▸ **TASK STATEMENT**
In the entries below, spot each line with the word "gmock" and copy it.

─── AVAILABLE RECORDS

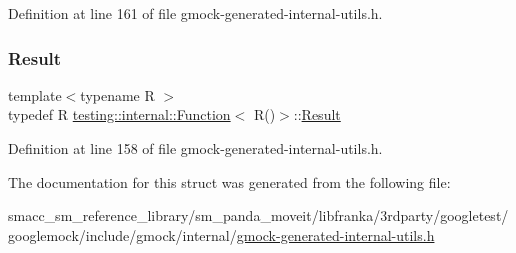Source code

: Definition at line 161 of file gmock-\/generated-\/internal-\/utils.\+h.

\mbox{\label{structtesting_1_1internal_1_1Function_3_01R_07_08_4_a5c228a886ef598ac10988f8de5e32ca1}} 
\subsubsection{\texorpdfstring{Result}{Result}}
{\footnotesize\ttfamily template$<$typename R $>$ \\
typedef R \hyperlink{structtesting_1_1internal_1_1Function}{testing\+::internal\+::\+Function}$<$ R()$>$\+::\hyperlink{structtesting_1_1internal_1_1Function_3_01R_07_08_4_a5c228a886ef598ac10988f8de5e32ca1}{Result}}



Definition at line 158 of file gmock-\/generated-\/internal-\/utils.\+h.



The documentation for this struct was generated from the following file\+:\begin{DoxyCompactItemize}
\item 
smacc\+\_\+sm\+\_\+reference\+\_\+library/sm\+\_\+panda\+\_\+moveit/libfranka/3rdparty/googletest/googlemock/include/gmock/internal/\hyperlink{gmock-generated-internal-utils_8h}{gmock-\/generated-\/internal-\/utils.\+h}\end{DoxyCompactItemize}
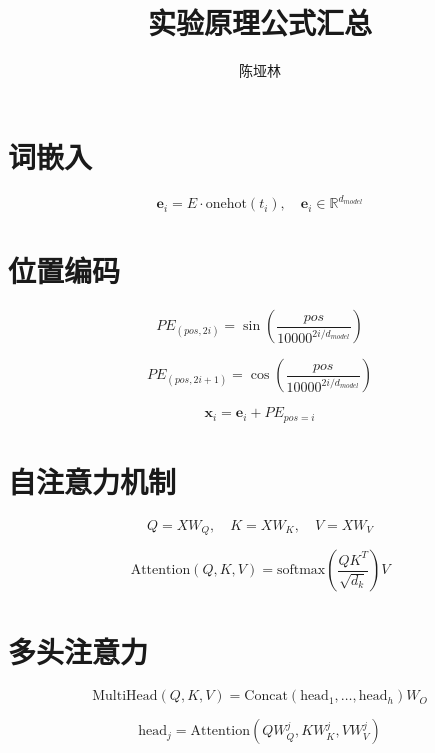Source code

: \documentclass[12pt, a4paper]{article}
\title{实验原理公式汇总}
\author{陈垭林}
\date{}
\begin{document}
\maketitle

\section{词嵌入}
\begin{equation}
    \mathbf{e}_i = E \cdot \text{onehot}(t_i), \quad \mathbf{e}_i \in \mathbb{R}^{d_{model}}
\end{equation}

\section{位置编码}
\begin{equation}
    PE_{(pos, 2i)} = \sin\left(\frac{pos}{10000^{2i/d_{model}}}\right)
\end{equation}

\begin{equation}
    PE_{(pos, 2i+1)} = \cos\left(\frac{pos}{10000^{2i/d_{model}}}\right)
\end{equation}

\begin{equation}
    \mathbf{x}_i = \mathbf{e}_i + PE_{pos=i}
\end{equation}

\section{自注意力机制}
\begin{equation}
    Q = XW_Q, \quad K = XW_K, \quad V = XW_V
\end{equation}

\begin{equation}
    \text{Attention}(Q, K, V) = \text{softmax}\left(\frac{QK^T}{\sqrt{d_k}}\right)V
\end{equation}

\section{多头注意力}
\begin{equation}
    \text{MultiHead}(Q,K,V) = \text{Concat}(\text{head}_1, \dots, \text{head}_h)W_O
\end{equation}

\begin{equation}
    \text{head}_j = \text{Attention}(QW_Q^j, KW_K^j, VW_V^j)
\end{equation}
\end{document}
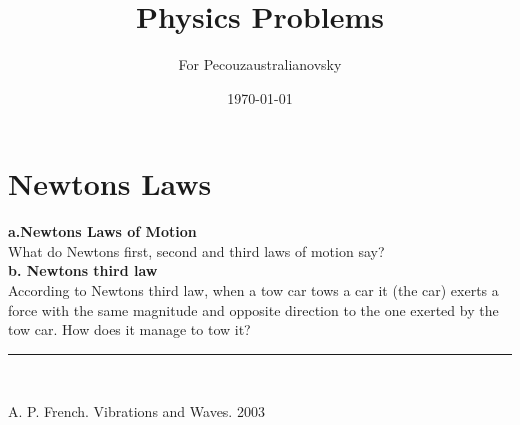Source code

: \documentclass{article}
\begin{document}
\title{Physics Problems} %



\author{ For Pecouzaustralianovsky} %

\date{\today}
\maketitle











\section{Newtons Laws}

\textbf{a.Newtons Laws of Motion}\\

What do Newtons first, second and third laws of motion say?\\

\textbf{b. Newtons third law }\\

According to Newtons third law, when a tow car tows a car it (the car) exerts a force with the same magnitude and opposite direction to the one exerted by the tow car. How does it manage to tow it?

\vspace{2mm}

\begin{center}
         \noindent\rule{8cm}{0.4pt}\\

\end{center}

\noindent [1] A. P. French. Vibrations and Waves. 2003
\end{document}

──────

▸ **OUTPUT BELOW**
: Definition at line 161 of file gmock-\/generated-\/internal-\/utils.\+h.
Definition at line 158 of file gmock-\/generated-\/internal-\/utils.\+h.
smacc\+\_\+sm\+\_\+reference\+\_\+library/sm\+\_\+panda\+\_\+moveit/libfranka/3rdparty/googletest/googlemock/include/gmock/internal/\hyperlink{gmock-generated-internal-utils_8h}{gmock-\/generated-\/internal-\/utils.\+h}\end{DoxyCompactItemize}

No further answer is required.